Objectives: To investigate if non-alcoholic fatty liver disease (NAFLD) impacts mortality and adverse outcomes for individuals with chronic kidney disease (CKD).
Design: Systematic review.
Data sources: PubMed, EMBASE and Web of Science were searched up to 1 February 2020 with no restriction on the earliest date.
Eligibility criteria for selecting studies: Observational cohort studies that reported either the risk of all-cause mortality, incidence of non-fatal cardiovascular events (CVE) or progression of kidney disease among adults with established CKD who have NAFLD compared with those without.
Data extraction and synthesis: Two reviewers extracted data and assessed bias independently.
Results: Of 2604 records identified, 3 studies were included (UK (n=852), South Korea (n=1525) and USA (n=1413)). All were judged to have a low or moderate risk of bias. Data were insufficient for meta-analysis. Two studies examined the influence of NAFLD on all-cause mortality. One reported a significant positive association for NAFLD with all-cause mortality for individuals with CKD (p<0.05) (cardiovascular-related mortality p=ns), which was lost following adjustment for metabolic risk factors; the second reported no effect in adjusted and unadjusted models. The latter was the only study to report outcomes for non-fatal CVEs and observed NAFLD to be an independent risk factor for this (propensity-matched HR=2.00, p=0.02). Two studies examined CKD progression; in one adjusted rate of percentage decline in estimated glomerular filtration rate per year was found to be increased in those with NAFLD (p=0.002), whereas the other found no significant difference.

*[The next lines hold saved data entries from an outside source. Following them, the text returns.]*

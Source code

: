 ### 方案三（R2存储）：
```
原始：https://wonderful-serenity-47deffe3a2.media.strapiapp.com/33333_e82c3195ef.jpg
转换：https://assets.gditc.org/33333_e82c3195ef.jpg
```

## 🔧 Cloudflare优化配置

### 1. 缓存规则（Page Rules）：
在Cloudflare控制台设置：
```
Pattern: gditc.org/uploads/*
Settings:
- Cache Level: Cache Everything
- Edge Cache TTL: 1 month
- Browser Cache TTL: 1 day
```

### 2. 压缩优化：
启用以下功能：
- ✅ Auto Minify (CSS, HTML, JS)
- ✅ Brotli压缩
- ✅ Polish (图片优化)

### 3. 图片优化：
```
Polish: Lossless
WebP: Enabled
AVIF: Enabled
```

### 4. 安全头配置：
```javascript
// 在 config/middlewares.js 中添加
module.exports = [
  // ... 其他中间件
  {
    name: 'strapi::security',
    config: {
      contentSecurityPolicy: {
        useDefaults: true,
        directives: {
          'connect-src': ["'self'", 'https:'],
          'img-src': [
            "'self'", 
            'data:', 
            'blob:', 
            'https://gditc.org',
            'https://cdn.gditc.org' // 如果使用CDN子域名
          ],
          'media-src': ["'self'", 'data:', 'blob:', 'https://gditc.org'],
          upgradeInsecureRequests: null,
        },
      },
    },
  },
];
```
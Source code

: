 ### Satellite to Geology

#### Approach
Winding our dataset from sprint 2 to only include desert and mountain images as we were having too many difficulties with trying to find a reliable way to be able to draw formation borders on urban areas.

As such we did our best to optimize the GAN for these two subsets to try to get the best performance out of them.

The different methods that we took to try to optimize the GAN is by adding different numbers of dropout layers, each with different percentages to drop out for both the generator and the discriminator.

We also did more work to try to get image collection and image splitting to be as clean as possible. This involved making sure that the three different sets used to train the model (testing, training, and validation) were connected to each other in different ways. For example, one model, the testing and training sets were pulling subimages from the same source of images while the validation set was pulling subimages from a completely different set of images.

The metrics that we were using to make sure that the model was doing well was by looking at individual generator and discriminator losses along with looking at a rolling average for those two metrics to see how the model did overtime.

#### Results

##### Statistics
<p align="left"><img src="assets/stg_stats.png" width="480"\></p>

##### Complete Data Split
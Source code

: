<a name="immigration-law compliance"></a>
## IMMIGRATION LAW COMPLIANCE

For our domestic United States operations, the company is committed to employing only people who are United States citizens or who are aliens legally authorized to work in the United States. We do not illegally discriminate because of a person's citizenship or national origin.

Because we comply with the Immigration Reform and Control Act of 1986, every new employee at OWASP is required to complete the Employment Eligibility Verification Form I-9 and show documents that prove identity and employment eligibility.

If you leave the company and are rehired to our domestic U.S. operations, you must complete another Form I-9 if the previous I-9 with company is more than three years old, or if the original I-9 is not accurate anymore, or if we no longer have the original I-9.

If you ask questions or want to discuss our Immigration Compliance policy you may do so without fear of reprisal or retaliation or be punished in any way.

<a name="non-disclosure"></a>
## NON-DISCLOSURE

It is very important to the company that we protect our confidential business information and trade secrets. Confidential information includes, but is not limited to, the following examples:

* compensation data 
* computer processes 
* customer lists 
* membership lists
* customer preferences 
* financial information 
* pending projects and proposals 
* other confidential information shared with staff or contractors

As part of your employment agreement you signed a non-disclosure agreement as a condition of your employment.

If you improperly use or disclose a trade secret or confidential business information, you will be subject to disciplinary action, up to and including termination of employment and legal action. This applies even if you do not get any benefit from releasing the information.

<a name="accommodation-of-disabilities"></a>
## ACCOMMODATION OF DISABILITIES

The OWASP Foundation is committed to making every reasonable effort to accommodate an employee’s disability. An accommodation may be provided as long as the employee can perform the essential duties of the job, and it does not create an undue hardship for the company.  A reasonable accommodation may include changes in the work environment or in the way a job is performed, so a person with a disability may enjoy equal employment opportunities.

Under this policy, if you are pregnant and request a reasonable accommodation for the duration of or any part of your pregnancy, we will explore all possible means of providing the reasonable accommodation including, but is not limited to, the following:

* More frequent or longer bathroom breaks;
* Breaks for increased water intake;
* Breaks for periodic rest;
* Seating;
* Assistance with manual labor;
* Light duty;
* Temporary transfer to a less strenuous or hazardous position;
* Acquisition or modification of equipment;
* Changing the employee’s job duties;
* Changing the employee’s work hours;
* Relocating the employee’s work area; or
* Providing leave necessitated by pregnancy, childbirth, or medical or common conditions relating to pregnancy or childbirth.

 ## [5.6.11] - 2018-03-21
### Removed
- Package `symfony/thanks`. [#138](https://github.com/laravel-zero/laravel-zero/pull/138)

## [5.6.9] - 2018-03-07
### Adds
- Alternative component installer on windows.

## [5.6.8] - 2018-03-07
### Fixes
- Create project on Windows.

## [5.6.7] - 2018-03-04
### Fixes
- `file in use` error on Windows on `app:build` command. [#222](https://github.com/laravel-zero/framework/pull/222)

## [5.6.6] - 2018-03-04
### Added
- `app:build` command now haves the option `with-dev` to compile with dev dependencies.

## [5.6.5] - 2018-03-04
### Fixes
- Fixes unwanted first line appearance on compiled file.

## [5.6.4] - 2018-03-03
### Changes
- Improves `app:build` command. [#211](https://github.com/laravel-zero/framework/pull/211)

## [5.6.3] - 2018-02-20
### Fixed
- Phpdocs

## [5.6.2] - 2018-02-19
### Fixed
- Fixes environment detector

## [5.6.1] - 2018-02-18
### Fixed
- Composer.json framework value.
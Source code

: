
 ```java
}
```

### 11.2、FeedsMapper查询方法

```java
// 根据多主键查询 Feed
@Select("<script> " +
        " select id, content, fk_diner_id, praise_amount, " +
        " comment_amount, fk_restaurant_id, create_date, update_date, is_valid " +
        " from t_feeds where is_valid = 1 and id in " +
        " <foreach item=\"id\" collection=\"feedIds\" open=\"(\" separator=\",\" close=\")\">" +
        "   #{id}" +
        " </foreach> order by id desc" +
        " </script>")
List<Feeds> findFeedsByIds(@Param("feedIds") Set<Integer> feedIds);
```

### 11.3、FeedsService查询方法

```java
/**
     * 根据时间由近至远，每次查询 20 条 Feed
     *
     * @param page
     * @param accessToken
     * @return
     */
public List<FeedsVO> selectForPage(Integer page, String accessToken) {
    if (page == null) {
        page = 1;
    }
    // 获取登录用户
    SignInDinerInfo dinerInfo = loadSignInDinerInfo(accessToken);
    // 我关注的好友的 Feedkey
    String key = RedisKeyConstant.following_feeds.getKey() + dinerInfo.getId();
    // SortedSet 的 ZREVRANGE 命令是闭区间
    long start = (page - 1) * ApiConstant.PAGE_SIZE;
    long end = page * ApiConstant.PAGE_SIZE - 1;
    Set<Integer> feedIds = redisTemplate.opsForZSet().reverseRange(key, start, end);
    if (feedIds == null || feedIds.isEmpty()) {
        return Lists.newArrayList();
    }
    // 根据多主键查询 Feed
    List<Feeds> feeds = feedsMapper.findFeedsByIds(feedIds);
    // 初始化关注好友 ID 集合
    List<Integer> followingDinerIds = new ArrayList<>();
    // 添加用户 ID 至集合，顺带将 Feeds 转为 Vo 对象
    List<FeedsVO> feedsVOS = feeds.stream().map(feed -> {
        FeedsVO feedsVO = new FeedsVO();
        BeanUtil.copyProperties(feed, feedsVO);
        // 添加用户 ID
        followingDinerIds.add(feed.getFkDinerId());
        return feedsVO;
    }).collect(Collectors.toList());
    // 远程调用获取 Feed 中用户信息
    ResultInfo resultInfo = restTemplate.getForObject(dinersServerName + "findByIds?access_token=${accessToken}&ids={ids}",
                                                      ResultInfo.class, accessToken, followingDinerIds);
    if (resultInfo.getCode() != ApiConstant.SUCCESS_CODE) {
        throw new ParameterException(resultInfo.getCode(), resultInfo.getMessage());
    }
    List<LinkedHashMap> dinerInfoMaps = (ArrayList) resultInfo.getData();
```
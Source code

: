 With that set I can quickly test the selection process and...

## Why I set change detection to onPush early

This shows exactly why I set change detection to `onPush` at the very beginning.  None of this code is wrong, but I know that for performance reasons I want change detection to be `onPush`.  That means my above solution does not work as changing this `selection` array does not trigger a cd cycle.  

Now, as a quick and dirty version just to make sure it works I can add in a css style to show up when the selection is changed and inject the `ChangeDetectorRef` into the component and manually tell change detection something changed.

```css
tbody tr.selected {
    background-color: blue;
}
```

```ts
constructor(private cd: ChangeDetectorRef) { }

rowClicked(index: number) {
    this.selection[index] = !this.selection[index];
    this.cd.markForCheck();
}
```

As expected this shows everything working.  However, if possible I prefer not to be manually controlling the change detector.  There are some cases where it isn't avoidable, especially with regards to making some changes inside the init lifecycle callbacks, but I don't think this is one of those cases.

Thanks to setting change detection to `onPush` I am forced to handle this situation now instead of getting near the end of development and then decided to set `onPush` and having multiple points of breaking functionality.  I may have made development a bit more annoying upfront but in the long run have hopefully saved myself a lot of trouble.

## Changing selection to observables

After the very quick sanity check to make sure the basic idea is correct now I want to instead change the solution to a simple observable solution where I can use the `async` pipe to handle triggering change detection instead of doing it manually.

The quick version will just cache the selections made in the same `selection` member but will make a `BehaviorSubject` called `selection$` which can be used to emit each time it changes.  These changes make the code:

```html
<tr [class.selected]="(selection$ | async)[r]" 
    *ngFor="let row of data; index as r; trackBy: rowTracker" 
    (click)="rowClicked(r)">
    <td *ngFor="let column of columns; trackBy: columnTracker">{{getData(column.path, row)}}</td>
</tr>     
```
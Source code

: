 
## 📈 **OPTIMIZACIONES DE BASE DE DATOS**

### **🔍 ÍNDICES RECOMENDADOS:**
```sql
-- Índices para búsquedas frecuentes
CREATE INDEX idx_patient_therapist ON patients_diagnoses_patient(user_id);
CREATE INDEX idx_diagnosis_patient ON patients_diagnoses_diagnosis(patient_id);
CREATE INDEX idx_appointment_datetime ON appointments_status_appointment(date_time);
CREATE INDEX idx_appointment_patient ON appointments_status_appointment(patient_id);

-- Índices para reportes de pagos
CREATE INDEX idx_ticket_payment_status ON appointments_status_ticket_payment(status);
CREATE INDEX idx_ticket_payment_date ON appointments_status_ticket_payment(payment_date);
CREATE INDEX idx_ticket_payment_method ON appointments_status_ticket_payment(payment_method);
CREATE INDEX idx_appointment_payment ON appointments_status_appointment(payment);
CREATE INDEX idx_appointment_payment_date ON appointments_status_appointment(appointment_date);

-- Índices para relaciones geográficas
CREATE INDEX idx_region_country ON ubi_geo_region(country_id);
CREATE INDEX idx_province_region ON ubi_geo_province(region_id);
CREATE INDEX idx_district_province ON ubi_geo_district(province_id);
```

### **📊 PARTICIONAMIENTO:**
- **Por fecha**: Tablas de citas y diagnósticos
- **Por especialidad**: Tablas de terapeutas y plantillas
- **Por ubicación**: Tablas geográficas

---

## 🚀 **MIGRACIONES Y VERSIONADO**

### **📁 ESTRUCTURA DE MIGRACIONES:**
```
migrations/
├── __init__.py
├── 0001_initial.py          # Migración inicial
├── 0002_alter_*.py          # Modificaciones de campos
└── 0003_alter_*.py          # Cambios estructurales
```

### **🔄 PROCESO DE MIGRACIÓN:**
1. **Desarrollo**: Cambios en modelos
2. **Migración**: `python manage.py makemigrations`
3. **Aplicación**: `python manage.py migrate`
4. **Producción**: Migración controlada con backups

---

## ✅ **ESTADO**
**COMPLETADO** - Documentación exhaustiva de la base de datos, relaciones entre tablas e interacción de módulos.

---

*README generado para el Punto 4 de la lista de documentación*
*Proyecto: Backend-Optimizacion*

Conclusions: Few studies have examined the influence of NAFLD on prognosis and major adverse clinical outcomes within the CKD population. The studies identified were diverse in design and results were conflicting. This should be a focus for future research as both conditions continue to rise in prevalence and have end-stage events associated with significant health and economic costs.
Prospero registration number: CRD42020166508.